All the guidelines mentioned above are for studies in human or with human samples. Many of these guidelines are equally relevant for studies on other organisms. There are some specific instructions for researchers working on other organisms, those for veterinary clinical pathology 48 and Animals in Research Reporting In Vivo Experiments (ARRIVE) guidelines for animal research 49 being examples.
Thus, instructions and guidelines for proper reporting are available for many types of studies and can be applied also to related investigations. The problem is that these guidelines are not followed or just some part of them are followed, animal studies being an example where progress in systematic description has been slow despite availability of recommendations for a decade. 24 As replication of poikilosis studies demand for even more detailed description of the methods and study protocols than currently customary, it is essential to increase the quality of publications in this respect. Most journals allow supplements where the details can be distributed. Systematic reporting with proper metadata will facilitate also computerized data analyses.

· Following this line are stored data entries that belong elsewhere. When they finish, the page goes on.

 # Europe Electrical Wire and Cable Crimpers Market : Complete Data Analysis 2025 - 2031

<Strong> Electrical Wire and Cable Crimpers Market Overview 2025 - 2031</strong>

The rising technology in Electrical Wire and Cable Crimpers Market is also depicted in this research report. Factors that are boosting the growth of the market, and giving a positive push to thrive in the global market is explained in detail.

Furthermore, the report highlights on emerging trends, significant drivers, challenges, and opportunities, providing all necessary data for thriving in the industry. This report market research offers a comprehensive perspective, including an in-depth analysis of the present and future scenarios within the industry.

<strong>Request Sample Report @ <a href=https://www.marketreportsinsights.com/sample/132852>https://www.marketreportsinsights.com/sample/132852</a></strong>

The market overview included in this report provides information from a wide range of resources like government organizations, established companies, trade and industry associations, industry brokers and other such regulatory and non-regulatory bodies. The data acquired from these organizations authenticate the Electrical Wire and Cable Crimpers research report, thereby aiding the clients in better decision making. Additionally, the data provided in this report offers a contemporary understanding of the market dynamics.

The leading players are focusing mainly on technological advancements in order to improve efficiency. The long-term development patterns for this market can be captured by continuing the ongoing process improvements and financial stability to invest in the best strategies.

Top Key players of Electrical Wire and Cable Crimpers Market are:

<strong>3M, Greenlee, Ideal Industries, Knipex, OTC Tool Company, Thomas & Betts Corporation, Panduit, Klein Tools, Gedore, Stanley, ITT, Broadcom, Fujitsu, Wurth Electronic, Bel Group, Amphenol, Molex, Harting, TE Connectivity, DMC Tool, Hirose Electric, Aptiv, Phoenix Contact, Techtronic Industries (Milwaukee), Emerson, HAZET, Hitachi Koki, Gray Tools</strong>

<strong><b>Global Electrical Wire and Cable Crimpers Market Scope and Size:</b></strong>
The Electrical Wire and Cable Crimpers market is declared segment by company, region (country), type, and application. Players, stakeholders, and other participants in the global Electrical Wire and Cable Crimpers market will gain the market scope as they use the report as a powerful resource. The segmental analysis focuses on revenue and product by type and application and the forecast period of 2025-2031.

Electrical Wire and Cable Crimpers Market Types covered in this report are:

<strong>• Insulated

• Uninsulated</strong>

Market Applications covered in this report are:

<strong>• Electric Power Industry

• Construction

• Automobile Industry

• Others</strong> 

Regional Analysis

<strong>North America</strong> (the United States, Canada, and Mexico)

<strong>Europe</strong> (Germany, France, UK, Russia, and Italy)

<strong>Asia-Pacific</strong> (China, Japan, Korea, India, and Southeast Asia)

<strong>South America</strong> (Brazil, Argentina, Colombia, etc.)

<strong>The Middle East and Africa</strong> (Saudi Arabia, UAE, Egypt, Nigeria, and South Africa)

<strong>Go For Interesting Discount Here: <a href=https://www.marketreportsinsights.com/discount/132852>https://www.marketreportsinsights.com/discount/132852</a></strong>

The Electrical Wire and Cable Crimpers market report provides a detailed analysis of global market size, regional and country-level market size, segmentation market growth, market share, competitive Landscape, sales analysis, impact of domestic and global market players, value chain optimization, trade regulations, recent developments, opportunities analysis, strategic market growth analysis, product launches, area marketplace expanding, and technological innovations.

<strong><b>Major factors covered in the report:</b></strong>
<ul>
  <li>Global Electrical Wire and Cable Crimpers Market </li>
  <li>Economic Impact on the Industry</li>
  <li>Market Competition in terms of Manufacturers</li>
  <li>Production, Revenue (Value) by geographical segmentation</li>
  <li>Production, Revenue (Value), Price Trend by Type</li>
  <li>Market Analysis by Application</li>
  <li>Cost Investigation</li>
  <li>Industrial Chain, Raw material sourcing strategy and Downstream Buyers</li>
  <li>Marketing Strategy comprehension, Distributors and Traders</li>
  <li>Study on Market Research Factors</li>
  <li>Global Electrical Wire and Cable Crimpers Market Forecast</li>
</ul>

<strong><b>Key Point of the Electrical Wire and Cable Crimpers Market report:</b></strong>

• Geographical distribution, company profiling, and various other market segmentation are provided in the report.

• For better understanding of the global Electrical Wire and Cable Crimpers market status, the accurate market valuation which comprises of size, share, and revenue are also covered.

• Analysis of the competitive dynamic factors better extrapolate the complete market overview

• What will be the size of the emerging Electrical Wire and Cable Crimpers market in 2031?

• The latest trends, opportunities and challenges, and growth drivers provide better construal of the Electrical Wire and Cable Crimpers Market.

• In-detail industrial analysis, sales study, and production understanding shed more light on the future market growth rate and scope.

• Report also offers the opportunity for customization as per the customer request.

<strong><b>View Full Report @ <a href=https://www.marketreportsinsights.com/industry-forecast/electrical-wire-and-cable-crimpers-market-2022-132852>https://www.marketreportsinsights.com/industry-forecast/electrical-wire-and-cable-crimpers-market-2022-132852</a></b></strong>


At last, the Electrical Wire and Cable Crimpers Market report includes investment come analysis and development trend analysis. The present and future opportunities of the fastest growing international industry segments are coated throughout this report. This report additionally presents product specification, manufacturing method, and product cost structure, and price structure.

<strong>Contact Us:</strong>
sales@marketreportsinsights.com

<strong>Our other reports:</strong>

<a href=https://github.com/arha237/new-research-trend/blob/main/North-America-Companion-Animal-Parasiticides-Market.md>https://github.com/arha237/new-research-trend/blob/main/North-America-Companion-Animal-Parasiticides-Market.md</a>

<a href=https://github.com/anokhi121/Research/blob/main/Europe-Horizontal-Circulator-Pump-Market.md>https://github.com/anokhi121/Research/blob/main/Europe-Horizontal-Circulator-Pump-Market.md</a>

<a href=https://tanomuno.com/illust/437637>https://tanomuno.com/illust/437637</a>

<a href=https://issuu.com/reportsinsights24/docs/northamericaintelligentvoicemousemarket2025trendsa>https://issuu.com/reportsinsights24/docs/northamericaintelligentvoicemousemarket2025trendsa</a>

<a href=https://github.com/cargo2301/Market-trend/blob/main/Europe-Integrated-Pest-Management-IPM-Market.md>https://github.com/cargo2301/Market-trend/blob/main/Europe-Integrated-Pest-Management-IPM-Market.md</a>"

Even when full descriptions of methods and approaches are available, repeatability may be difficult to achieve in different laboratories. Some 100,000 Caenorhabditis elegans worms were needed to reproduce studies on effects of drug‐like molecule treatments in three laboratories 50 despite very close collaboration and harmonization of approaches, joint purchase of reagents etc. For example, differences in temperature fluctuations of incubators and lab benches had significant effects. Internal replication of studies at US Defense Advanced Research Projects Agency (DARPA) indicated numerous factors ranging from reagents to flow rates etc. as instrumental for reproducibility. 51 The authors present a list of items to follow including documentation of reagents, following how experiment is done by other researcher, stating ranges instead of single numbers (i.e. poikilosis), testing cells before shipping, double checking protocols, having a designated person for communication and keeping data analysis software and pipelines up to date. Replication studies demand for close and intense collaboration, communication and attention to all details.

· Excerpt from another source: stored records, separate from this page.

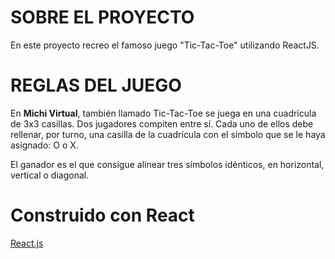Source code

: # SOBRE EL PROYECTO
En este proyecto recreo el famoso juego "Tic-Tac-Toe" utilizando ReactJS.

# REGLAS DEL JUEGO

En **Michi Virtual**, también llamado Tic-Tac-Toe se juega en una cuadrícula de 3x3 casillas. Dos jugadores compiten entre sí. Cada uno de ellos debe rellenar, por turno, una casilla de la cuadrícula con el símbolo que se le haya asignado: O o X.

El ganador es el que consigue alinear tres símbolos idénticos, en horizontal, vertical o diagonal.

# Construido con React
[React.js](https://create-react-app.dev/docs/getting-started)
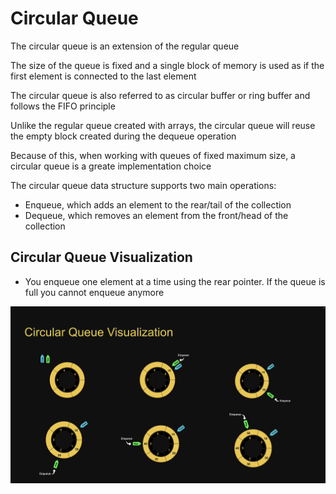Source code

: # Circular Queue

The circular queue is an extension of the regular queue

The size of the queue is fixed and a single block of memory is used as if the first element is connected to the last element

The circular queue is also referred to as circular buffer or ring buffer and follows the FIFO principle

Unlike the regular queue created with arrays, the circular queue will reuse the empty block created during the dequeue operation

Because of this, when working with queues of fixed maximum size, a circular queue is a greate implementation choice

The circular queue data structure supports two main operations:

- Enqueue, which adds an element to the rear/tail of the collection
- Dequeue, which removes an element from the front/head of the collection

## Circular Queue Visualization

- You enqueue one element at a time using the rear pointer. If the queue is full you cannot enqueue anymore

![Alt text](/images/circular_queue_1.png)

Special attention has to be paid to the choice of research objects. Misidentification of cell lines is a common problem in literature. ICLAC Register of Misidentified Cell Lines version 10 (iclac.org/databases/cross‐contaminations/) lists 537 misidentified cell lines where no authentic stock is known and 71 cell lines where authentic stock is known to exist. Publications based on or using these cell lines are of suspect. Over 32,000 articles report studies on these cell lines and they were estimated to be cited half a million times. 52 Literature is thus littered with irrelevant and irreproducible studies and citations to them.
10. DISCUSSION
As poikilosis affects all systems, it should be regarded when designing and conducting measurements. Current systems, practices and methods have not been designed and optimized for this purpose. Although some of them may be appropriate for the task in some cases, there is need for new solutions throughout the measurement process and data analysis.

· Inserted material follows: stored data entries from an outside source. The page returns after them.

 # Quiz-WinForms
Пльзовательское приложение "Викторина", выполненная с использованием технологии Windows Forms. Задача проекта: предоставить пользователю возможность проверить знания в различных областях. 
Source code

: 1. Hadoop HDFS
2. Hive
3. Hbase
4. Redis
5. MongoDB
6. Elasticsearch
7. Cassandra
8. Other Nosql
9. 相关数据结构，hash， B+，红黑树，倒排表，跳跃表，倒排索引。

Interval arithmetic could be used for poikilosis‐related calculations of heterogeneity in some mathematical operations. Probabilistic and fuzzy logic are potential approaches as they provide mathematical means to represent vagueness, uncertainty and imprecise information, that is, poikilosis data. Fuzzy logic is already used for clinical diagnosis of some diseases 53 , 54 as well as in several other applications in medicine and life sciences. 55 , 56 , 57
When heterogeneity in a system is not properly treated, researchers make overoptimistic estimates of the significance of results due to statistical significance filter. 58 In such cases, the magnitude of effect can be exaggerated in small studies. Consideration of poikilosis throughout experimental studies and measurements demands for new types of analysis methods and statistical analyses. Some of the existing methods can be used, especially when there is very low level of heterogeneity; however, inclusion of more extensive poikilosis will only be possible with new analytical methods.
Consideration of poikilosis in experimental design affects the choice of the study type as well as how to measure and estimate the heterogeneity. Therefore, existing methods for evaluating required sample sizes have to be updated. To cover intrinsic poikilosis of systems, it is likely that larger samples are needed than currently estimated by the tools. Poikilosis need to be included also to meta‐analyses where the hierarchy of evidence should be based on evidence not just on the types of experimental designs with which the measurements are obtained.
Measurements of poikilosis provide a continuum for the investigated phenomena. Still, many systems and predictions are considered to have binary dichotomy. Pathogenicity model (PM) 59 is an example of how to deal with and interpret continuous data. PM displays the continuum in healthy‐diseased spectrum. 59 For example, heterogeneity among individuals with similar medical condition provides means for making diagnosis and to stratify individuals to drug responders and non‐responders, and possibly to identify and stratify those who could benefit from a drug and those at risk of adverse drug reactions.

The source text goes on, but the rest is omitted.